Metadata-Version: 2.3
Name: persona-data
Version: 0.7.0
Summary: Shared dataset loading and prompt formatting for implicit-personalization projects
Requires-Dist: huggingface-hub>=0.30.0
Requires-Dist: orjson>=3.9.0
Requires-Dist: pyarrow>=14.0.0
Requires-Dist: torch>=2.0.0
Requires-Dist: numpy>=1.24.0
Requires-Python: >=3.10
Description-Content-Type: text/markdown

# persona-data

[![Docs](https://img.shields.io/badge/docs-view-purple?logo=materialformkdocs)](https://implicit-personalization.github.io/persona-data/)
[![PyPI](https://img.shields.io/pypi/v/persona-data?logo=pypi&label=PyPI)](https://pypi.org/project/persona-data/)
[![Dataset](https://img.shields.io/badge/🤗-synth--persona-yellow)](https://huggingface.co/datasets/implicit-personalization/synth-persona)

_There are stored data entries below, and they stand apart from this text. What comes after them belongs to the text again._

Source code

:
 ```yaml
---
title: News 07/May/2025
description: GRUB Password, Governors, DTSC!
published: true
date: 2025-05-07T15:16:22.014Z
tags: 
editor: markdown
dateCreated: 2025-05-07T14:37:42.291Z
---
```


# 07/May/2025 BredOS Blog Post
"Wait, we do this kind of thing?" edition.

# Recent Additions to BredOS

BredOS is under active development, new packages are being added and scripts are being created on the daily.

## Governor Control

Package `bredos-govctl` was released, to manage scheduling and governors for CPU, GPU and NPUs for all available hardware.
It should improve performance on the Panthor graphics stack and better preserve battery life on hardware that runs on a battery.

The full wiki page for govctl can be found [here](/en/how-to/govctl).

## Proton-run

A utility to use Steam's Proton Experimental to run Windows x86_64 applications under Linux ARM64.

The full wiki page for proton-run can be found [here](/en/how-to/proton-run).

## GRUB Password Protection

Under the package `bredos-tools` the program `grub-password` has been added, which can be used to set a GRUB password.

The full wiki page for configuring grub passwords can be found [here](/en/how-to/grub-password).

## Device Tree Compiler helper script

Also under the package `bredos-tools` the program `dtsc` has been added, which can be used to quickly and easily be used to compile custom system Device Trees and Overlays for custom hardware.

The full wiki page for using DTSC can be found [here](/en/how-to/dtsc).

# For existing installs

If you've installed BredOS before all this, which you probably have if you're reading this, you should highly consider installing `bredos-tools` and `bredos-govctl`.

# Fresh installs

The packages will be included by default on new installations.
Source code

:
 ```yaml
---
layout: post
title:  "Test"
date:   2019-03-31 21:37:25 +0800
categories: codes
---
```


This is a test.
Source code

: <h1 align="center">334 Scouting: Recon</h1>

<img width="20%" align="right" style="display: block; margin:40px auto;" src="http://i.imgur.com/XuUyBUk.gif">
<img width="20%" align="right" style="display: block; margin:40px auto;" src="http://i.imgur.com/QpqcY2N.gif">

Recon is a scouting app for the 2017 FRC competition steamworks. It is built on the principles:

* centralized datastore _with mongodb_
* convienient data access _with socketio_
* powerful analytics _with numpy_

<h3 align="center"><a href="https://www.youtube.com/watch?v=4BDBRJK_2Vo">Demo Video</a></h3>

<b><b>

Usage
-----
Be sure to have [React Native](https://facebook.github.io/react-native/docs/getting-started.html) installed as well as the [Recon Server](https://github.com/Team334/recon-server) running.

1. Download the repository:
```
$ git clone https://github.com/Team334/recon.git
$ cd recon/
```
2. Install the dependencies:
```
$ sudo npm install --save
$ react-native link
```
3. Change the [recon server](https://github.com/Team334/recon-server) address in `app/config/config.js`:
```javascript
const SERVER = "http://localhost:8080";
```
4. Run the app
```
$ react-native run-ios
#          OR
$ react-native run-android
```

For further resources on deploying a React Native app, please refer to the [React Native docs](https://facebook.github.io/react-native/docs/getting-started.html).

Dataset loaders and prompt utilities for the [implicit-personalization](https://github.com/implicit-personalization)
research effort, built around **SynthPersona** — an open synthetic-persona dataset for studying, steering, and
personalizing language models.

## The SynthPersona dataset

[`implicit-personalization/synth-persona`](https://huggingface.co/datasets/implicit-personalization/synth-persona)
is a fully open synthetic persona dataset (~1.41 GB, English) for research on implicit personalization, persona
steering, and persona-grounded evaluation.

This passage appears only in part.